Tribune News Service

New Delhi, July 30

Senior military commanders of India and China will be meeting for another round of talks on July 31 to make yet another attempt to diffuse tensions and ‘pull back’ from the military posturing along the 832-km long Line of Actual Control (LAC) In Eastern Ladakh.

This is the first meeting at the level of Lt Generals since April 9 and will be the 12th round of senior military-level talks since June 6 last year between the two sides.

The talks are slated to commence at 10 am at the Moldo Garrison of the People’s Liberation Army (PLA), China. Moldo, located at the western edge of the Spanngur Tso (lake), faces the Indian garrison at Chushul in Eastern Ladakh.

Lt Gen PGK Menon, the 14 Corps Commander, will lead the talks from the Indian side.

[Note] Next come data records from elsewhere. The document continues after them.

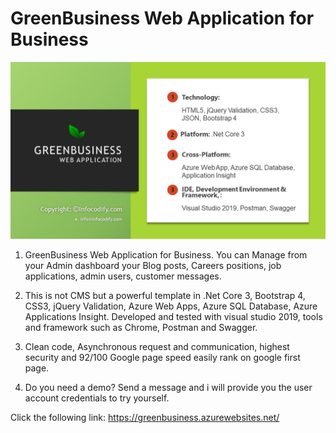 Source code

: # GreenBusiness Web Application for Business 


<p align="center">
  <img src="BlueBusiness/BlueBusiness/wwwroot/images/BlogImage/GreenBusinessPPT.jpg" width="950" alt="GreenBusiness Web App">
</p>




1.  GreenBusiness Web Application for Business. You can Manage from your Admin dashboard your Blog posts, Careers positions, job applications, admin users, customer messages.

2.  This is not CMS but a powerful template in .Net Core 3, Bootstrap 4, CSS3, jQuery Validation, Azure Web Apps, Azure SQL Database, Azure Applications Insight. Developed and tested with visual studio 2019, tools and framework such as Chrome, Postman and Swagger.

3.  Clean code, Asynchronous request and communication, highest security and 92/100 Google page speed easily rank on google first page.

3.  Do you need a demo? Send a message and i will provide you the user account credentials to try yourself.


  Click the following link: https://greenbusiness.azurewebsites.net/


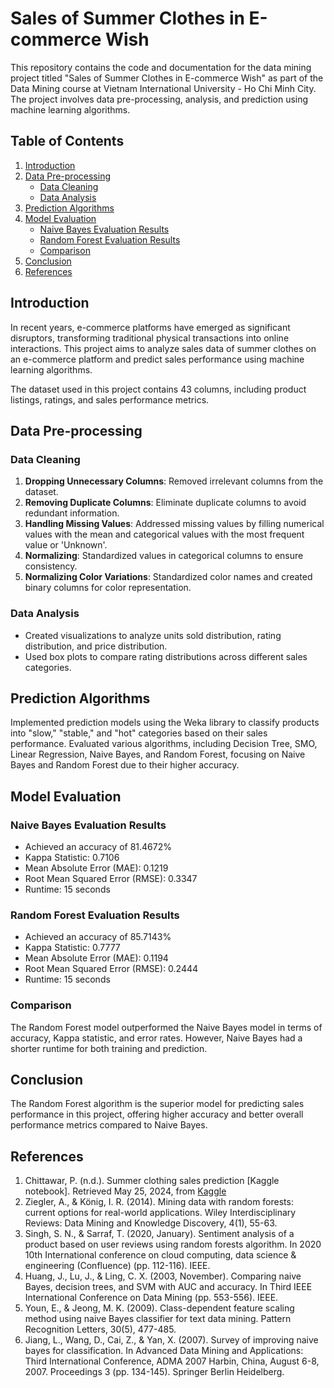 # Sales of Summer Clothes in E-commerce Wish

This repository contains the code and documentation for the data mining project titled "Sales of Summer Clothes in E-commerce Wish" as part of the Data Mining course at Vietnam International University - Ho Chi Minh City. The project involves data pre-processing, analysis, and prediction using machine learning algorithms.

## Table of Contents

1. [Introduction](#introduction)
2. [Data Pre-processing](#data-pre-processing)
    - [Data Cleaning](#data-cleaning)
    - [Data Analysis](#data-analysis)
3. [Prediction Algorithms](#prediction-algorithms)
4. [Model Evaluation](#model-evaluation)
    - [Naive Bayes Evaluation Results](#naive-bayes-evaluation-results)
    - [Random Forest Evaluation Results](#random-forest-evaluation-results)
    - [Comparison](#comparison)
5. [Conclusion](#conclusion)
6. [References](#references)

## Introduction

In recent years, e-commerce platforms have emerged as significant disruptors, transforming traditional physical transactions into online interactions. This project aims to analyze sales data of summer clothes on an e-commerce platform and predict sales performance using machine learning algorithms.

The dataset used in this project contains 43 columns, including product listings, ratings, and sales performance metrics.

## Data Pre-processing

### Data Cleaning

1. **Dropping Unnecessary Columns**: Removed irrelevant columns from the dataset.
2. **Removing Duplicate Columns**: Eliminate duplicate columns to avoid redundant information.
3. **Handling Missing Values**: Addressed missing values by filling numerical values with the mean and categorical values with the most frequent value or 'Unknown'.
4. **Normalizing**: Standardized values in categorical columns to ensure consistency.
5. **Normalizing Color Variations**: Standardized color names and created binary columns for color representation.

### Data Analysis

- Created visualizations to analyze units sold distribution, rating distribution, and price distribution.
- Used box plots to compare rating distributions across different sales categories.

## Prediction Algorithms

Implemented prediction models using the Weka library to classify products into "slow," "stable," and "hot" categories based on their sales performance. Evaluated various algorithms, including Decision Tree, SMO, Linear Regression, Naive Bayes, and Random Forest, focusing on Naive Bayes and Random Forest due to their higher accuracy.

## Model Evaluation

### Naive Bayes Evaluation Results

- Achieved an accuracy of 81.4672%
- Kappa Statistic: 0.7106
- Mean Absolute Error (MAE): 0.1219
- Root Mean Squared Error (RMSE): 0.3347
- Runtime: 15 seconds

### Random Forest Evaluation Results

- Achieved an accuracy of 85.7143%
- Kappa Statistic: 0.7777
- Mean Absolute Error (MAE): 0.1194
- Root Mean Squared Error (RMSE): 0.2444
- Runtime: 15 seconds

### Comparison

The Random Forest model outperformed the Naive Bayes model in terms of accuracy, Kappa statistic, and error rates. However, Naive Bayes had a shorter runtime for both training and prediction.

## Conclusion

The Random Forest algorithm is the superior model for predicting sales performance in this project, offering higher accuracy and better overall performance metrics compared to Naive Bayes.

## References

1. Chittawar, P. (n.d.). Summer clothing sales prediction [Kaggle notebook]. Retrieved May 25, 2024, from [Kaggle](https://www.kaggle.com/code/parthchittawar/summer-clothing-sales-prediction)
2. Ziegler, A., & König, I. R. (2014). Mining data with random forests: current options for real-world applications. Wiley Interdisciplinary Reviews: Data Mining and Knowledge Discovery, 4(1), 55-63.
3. Singh, S. N., & Sarraf, T. (2020, January). Sentiment analysis of a product based on user reviews using random forests algorithm. In 2020 10th International conference on cloud computing, data science & engineering (Confluence) (pp. 112-116). IEEE.
4. Huang, J., Lu, J., & Ling, C. X. (2003, November). Comparing naive Bayes, decision trees, and SVM with AUC and accuracy. In Third IEEE International Conference on Data Mining (pp. 553-556). IEEE.
5. Youn, E., & Jeong, M. K. (2009). Class-dependent feature scaling method using naive Bayes classifier for text data mining. Pattern Recognition Letters, 30(5), 477-485.
6. Jiang, L., Wang, D., Cai, Z., & Yan, X. (2007). Survey of improving naive bayes for classification. In Advanced Data Mining and Applications: Third International Conference, ADMA 2007 Harbin, China, August 6-8, 2007. Proceedings 3 (pp. 134-145). Springer Berlin Heidelberg.

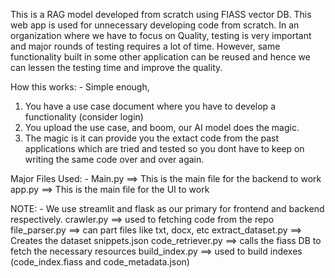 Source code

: This is a RAG model developed from scratch using FIASS vector DB. This web app is used for unnecessary developing code from scratch. In an organization where we have to focus on Quality, testing is very important and major rounds of testing requires a lot of time. However, same functionality built in some other application can be reused and hence we can lessen the testing time and improve the quality.

How this works: -
Simple enough,
1. You have a use case document where you have to develop a functionality (consider login)
2. You upload the use case, and boom, our AI model does the magic.
3. The magic is it can provide you the extact code from the past applications which are tried and tested so you dont have to keep on writing the same code over and over again.

Major Files Used: -
Main.py ==> This is the main file for the backend to work
app.py ==> This is the main file for the UI to work

NOTE: - We use streamlit and flask as our primary for frontend and backend respectively.
crawler.py ==> used to fetching code from the repo
file_parser.py ==> can part files like txt, docx, etc
extract_dataset.py ==> Creates the dataset snippets.json
code_retriever.py ==> calls the fiass DB to fetch the necessary resources
build_index.py ==> used to build indexes (code_index.fiass and code_metadata.json)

Expected on the agenda is the ‘disengagement and de-escalation’ of troops, weapons and equipment from Gogra and Hot Springs, two flash points along the LAC. The Chinese do not want to bring up the discussion on troop buildup in Depsang plains at the talks.

India, on the other hand, suggested a graded and phased time-bound complete ‘disengagement and de-escalation’ from all along the 832 km of LAC in Eatsern Ladakh.  Depsang is a flat plateau of 972 square km at an altitude of 16,000 feet. The Indian Army holds a majority of the Depsang plains, while the PLA holds the eastern edge of the plains.  The two sides have built up troops since May last year.

More than 15 months into the military stand-off in Eastern Ladakh, India and China are not agreeable on the sequence of pulling back troops, the Tribune had reported on July 26 this month.  

On February 10 this year, troops of either side started the ‘disengagement’ process from along the banks of Pangong Tso, a 135-km glacial lake. The present position of troops is not face-to-face, but they are within the striking range from where rapid redeployment is possible.

Both sides have some 75,000 troops lined up on either side of the LAC in Eastern Ladakh.

India is suggesting a three-step process be followed. The first-step being disengagement from areas where troops are within close proximity. The next two steps — de-escalation and de-induction, would entails pulling back troops and war waging equipment to the pre-April 2020 home bases.

Commanders of the PLA want ‘de-escalation and de-induction’ should happen first. The troops that would remain back within close proximity can then ‘dis-engage’ is the suggestion from PLA, sources said.

The Working Mechanism for Consultation & Coordination (WMCC) on India-China border affairs met virtually on June 25 and decided that next round of military level talks be conducted.

The WMCC is a group which has representatives of foreign ministries and militaries of both sides.